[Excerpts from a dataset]
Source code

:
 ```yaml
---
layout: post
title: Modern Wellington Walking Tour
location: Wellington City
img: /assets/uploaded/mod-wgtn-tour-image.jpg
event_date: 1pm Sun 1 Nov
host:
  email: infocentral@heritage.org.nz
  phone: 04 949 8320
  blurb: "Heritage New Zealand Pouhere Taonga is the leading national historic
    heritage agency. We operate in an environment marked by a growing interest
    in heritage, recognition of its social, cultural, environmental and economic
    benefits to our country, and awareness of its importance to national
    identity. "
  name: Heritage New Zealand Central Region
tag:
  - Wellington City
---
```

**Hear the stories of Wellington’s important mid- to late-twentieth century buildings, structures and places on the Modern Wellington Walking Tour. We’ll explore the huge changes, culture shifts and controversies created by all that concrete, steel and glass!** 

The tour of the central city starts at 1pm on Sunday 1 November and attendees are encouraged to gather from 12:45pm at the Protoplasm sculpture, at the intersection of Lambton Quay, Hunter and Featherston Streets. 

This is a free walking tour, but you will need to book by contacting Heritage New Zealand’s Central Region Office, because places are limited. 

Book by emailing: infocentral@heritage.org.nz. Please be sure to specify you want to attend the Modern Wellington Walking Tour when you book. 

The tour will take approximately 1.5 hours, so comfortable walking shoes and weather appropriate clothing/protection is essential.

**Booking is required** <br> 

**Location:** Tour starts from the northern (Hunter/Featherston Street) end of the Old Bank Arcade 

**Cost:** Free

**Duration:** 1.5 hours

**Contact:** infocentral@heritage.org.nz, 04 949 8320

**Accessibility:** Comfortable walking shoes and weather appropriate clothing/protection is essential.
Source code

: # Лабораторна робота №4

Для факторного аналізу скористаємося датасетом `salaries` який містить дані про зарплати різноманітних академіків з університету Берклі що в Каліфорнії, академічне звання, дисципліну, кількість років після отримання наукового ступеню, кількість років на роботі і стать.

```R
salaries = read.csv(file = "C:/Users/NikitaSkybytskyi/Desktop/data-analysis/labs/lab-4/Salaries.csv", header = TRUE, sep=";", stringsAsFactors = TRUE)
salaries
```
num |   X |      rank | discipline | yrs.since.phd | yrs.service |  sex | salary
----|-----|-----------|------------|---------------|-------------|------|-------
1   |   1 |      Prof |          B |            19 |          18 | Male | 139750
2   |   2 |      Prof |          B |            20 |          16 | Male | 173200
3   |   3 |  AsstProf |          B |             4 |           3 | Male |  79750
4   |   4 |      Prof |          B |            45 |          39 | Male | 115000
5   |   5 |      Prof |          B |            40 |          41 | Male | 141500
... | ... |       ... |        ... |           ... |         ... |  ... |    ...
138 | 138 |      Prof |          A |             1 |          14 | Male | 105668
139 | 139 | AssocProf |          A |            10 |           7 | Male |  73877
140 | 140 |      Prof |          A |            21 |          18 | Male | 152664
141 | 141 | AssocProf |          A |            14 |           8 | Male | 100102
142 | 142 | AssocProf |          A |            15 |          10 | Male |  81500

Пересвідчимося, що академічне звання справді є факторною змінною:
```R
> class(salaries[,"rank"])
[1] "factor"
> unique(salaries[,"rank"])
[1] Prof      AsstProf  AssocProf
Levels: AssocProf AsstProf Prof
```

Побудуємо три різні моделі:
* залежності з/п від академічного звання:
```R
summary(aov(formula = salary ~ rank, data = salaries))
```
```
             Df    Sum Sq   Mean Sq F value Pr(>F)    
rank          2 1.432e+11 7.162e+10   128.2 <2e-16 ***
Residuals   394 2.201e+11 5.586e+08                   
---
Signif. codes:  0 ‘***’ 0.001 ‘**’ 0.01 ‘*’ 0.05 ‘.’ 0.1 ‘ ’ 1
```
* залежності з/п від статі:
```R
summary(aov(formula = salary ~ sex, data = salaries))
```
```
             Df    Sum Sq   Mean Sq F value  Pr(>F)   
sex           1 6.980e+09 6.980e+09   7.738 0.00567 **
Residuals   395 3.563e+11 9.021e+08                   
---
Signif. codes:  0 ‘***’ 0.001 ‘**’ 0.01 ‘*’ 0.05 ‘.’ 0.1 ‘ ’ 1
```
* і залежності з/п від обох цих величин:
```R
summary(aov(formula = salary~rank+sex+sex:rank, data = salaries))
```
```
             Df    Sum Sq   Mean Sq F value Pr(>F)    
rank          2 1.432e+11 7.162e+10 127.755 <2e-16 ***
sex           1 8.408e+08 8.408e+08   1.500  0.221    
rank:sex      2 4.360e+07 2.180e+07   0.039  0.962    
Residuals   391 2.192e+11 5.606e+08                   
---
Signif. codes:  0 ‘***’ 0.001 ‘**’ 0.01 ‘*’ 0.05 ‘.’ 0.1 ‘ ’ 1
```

What is expected: Without omission, return all of the records exactly as given.

Exercise output:
Source code

:
 ```yaml
---
layout: post
title: Modern Wellington Walking Tour
location: Wellington City
img: /assets/uploaded/mod-wgtn-tour-image.jpg
event_date: 1pm Sun 1 Nov
host:
  email: infocentral@heritage.org.nz
  phone: 04 949 8320
  blurb: "Heritage New Zealand Pouhere Taonga is the leading national historic
    heritage agency. We operate in an environment marked by a growing interest
    in heritage, recognition of its social, cultural, environmental and economic
    benefits to our country, and awareness of its importance to national
    identity. "
  name: Heritage New Zealand Central Region
tag:
  - Wellington City
---
```

**Hear the stories of Wellington’s important mid- to late-twentieth century buildings, structures and places on the Modern Wellington Walking Tour. We’ll explore the huge changes, culture shifts and controversies created by all that concrete, steel and glass!** 

The tour of the central city starts at 1pm on Sunday 1 November and attendees are encouraged to gather from 12:45pm at the Protoplasm sculpture, at the intersection of Lambton Quay, Hunter and Featherston Streets. 

This is a free walking tour, but you will need to book by contacting Heritage New Zealand’s Central Region Office, because places are limited. 

Book by emailing: infocentral@heritage.org.nz. Please be sure to specify you want to attend the Modern Wellington Walking Tour when you book. 

The tour will take approximately 1.5 hours, so comfortable walking shoes and weather appropriate clothing/protection is essential.

**Booking is required** <br> 

**Location:** Tour starts from the northern (Hunter/Featherston Street) end of the Old Bank Arcade 

**Cost:** Free

**Duration:** 1.5 hours

**Contact:** infocentral@heritage.org.nz, 04 949 8320

**Accessibility:** Comfortable walking shoes and weather appropriate clothing/protection is essential.
Source code

: # Лабораторна робота №4

Для факторного аналізу скористаємося датасетом `salaries` який містить дані про зарплати різноманітних академіків з університету Берклі що в Каліфорнії, академічне звання, дисципліну, кількість років після отримання наукового ступеню, кількість років на роботі і стать.

```R
salaries = read.csv(file = "C:/Users/NikitaSkybytskyi/Desktop/data-analysis/labs/lab-4/Salaries.csv", header = TRUE, sep=";", stringsAsFactors = TRUE)
salaries
```
num |   X |      rank | discipline | yrs.since.phd | yrs.service |  sex | salary
----|-----|-----------|------------|---------------|-------------|------|-------
1   |   1 |      Prof |          B |            19 |          18 | Male | 139750
2   |   2 |      Prof |          B |            20 |          16 | Male | 173200
3   |   3 |  AsstProf |          B |             4 |           3 | Male |  79750
4   |   4 |      Prof |          B |            45 |          39 | Male | 115000
5   |   5 |      Prof |          B |            40 |          41 | Male | 141500
... | ... |       ... |        ... |           ... |         ... |  ... |    ...
138 | 138 |      Prof |          A |             1 |          14 | Male | 105668
139 | 139 | AssocProf |          A |            10 |           7 | Male |  73877
140 | 140 |      Prof |          A |            21 |          18 | Male | 152664
141 | 141 | AssocProf |          A |            14 |           8 | Male | 100102
142 | 142 | AssocProf |          A |            15 |          10 | Male |  81500

Пересвідчимося, що академічне звання справді є факторною змінною:
```R
> class(salaries[,"rank"])
[1] "factor"
> unique(salaries[,"rank"])
[1] Prof      AsstProf  AssocProf
Levels: AssocProf AsstProf Prof
```

Побудуємо три різні моделі:
* залежності з/п від академічного звання:
```R
summary(aov(formula = salary ~ rank, data = salaries))
```
```
             Df    Sum Sq   Mean Sq F value Pr(>F)    
rank          2 1.432e+11 7.162e+10   128.2 <2e-16 ***
Residuals   394 2.201e+11 5.586e+08                   
---
Signif. codes:  0 ‘***’ 0.001 ‘**’ 0.01 ‘*’ 0.05 ‘.’ 0.1 ‘ ’ 1
```
* залежності з/п від статі:
```R
summary(aov(formula = salary ~ sex, data = salaries))
```
```
             Df    Sum Sq   Mean Sq F value  Pr(>F)   
sex           1 6.980e+09 6.980e+09   7.738 0.00567 **
Residuals   395 3.563e+11 9.021e+08                   
---
Signif. codes:  0 ‘***’ 0.001 ‘**’ 0.01 ‘*’ 0.05 ‘.’ 0.1 ‘ ’ 1
```
* і залежності з/п від обох цих величин:
```R
summary(aov(formula = salary~rank+sex+sex:rank, data = salaries))
```
```
             Df    Sum Sq   Mean Sq F value Pr(>F)    
rank          2 1.432e+11 7.162e+10 127.755 <2e-16 ***
sex           1 8.408e+08 8.408e+08   1.500  0.221    
rank:sex      2 4.360e+07 2.180e+07   0.039  0.962    
Residuals   391 2.192e+11 5.606e+08                   
---
Signif. codes:  0 ‘***’ 0.001 ‘**’ 0.01 ‘*’ 0.05 ‘.’ 0.1 ‘ ’ 1
```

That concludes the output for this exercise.